What you will do:
Scan the data for "mode" and copy each matching line.

Records for this exercise:
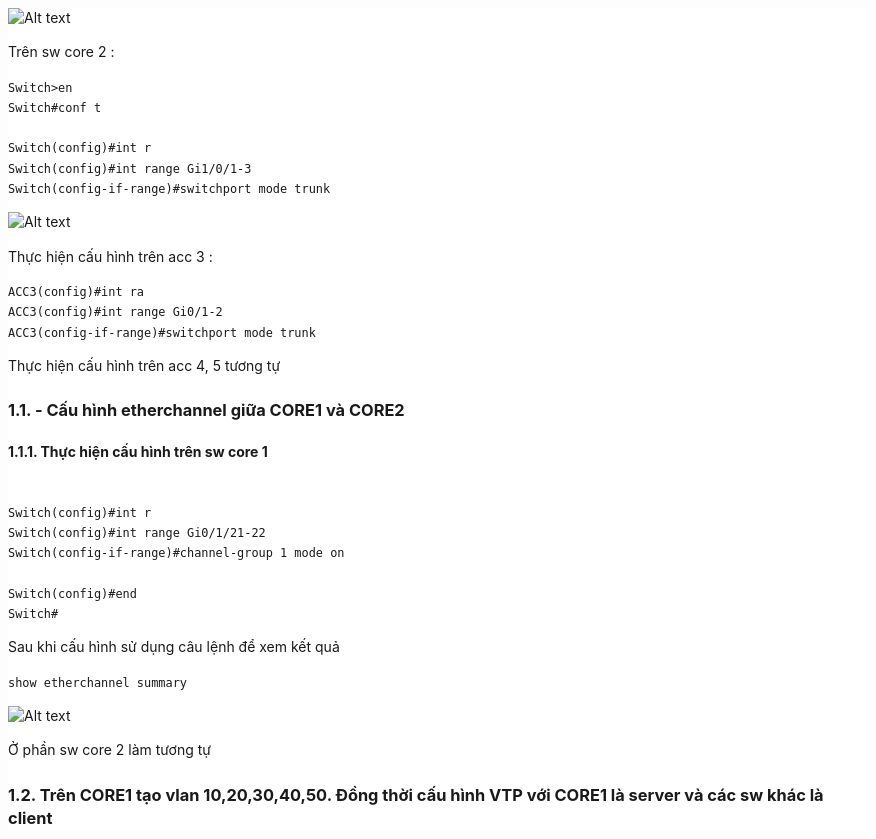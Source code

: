 
![Alt text](./anh_lab/image-36.png)



Trên sw core 2 :

```
Switch>en
Switch#conf t

Switch(config)#int r
Switch(config)#int range Gi1/0/1-3
Switch(config-if-range)#switchport mode trunk 
```

![Alt text](./anh_lab/image-37.png)


 
Thực hiện cấu hình trên acc 3 : 
```
ACC3(config)#int ra
ACC3(config)#int range Gi0/1-2
ACC3(config-if-range)#switchport mode trunk 

```

Thực hiện cấu hình trên acc  4, 5 tương tự 


### 1.1. - Cấu hình etherchannel giữa CORE1 và CORE2


#### 1.1.1. Thực hiện cấu hình trên sw core 1

```

Switch(config)#int r
Switch(config)#int range Gi0/1/21-22
Switch(config-if-range)#channel-group 1 mode on

Switch(config)#end
Switch#
```

Sau khi cấu hình sử dụng câu lệnh để xem kết quả 

`show etherchannel summary `


![Alt text](./anh_lab/image-38.png)


Ở phần sw core 2 làm tương tự



### 1.2. Trên CORE1 tạo vlan 10,20,30,40,50. Đồng thời cấu hình VTP với CORE1 là server và các sw khác là client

Response:
Switch(config-if-range)#switchport mode trunk 
ACC3(config-if-range)#switchport mode trunk 
Switch(config-if-range)#channel-group 1 mode on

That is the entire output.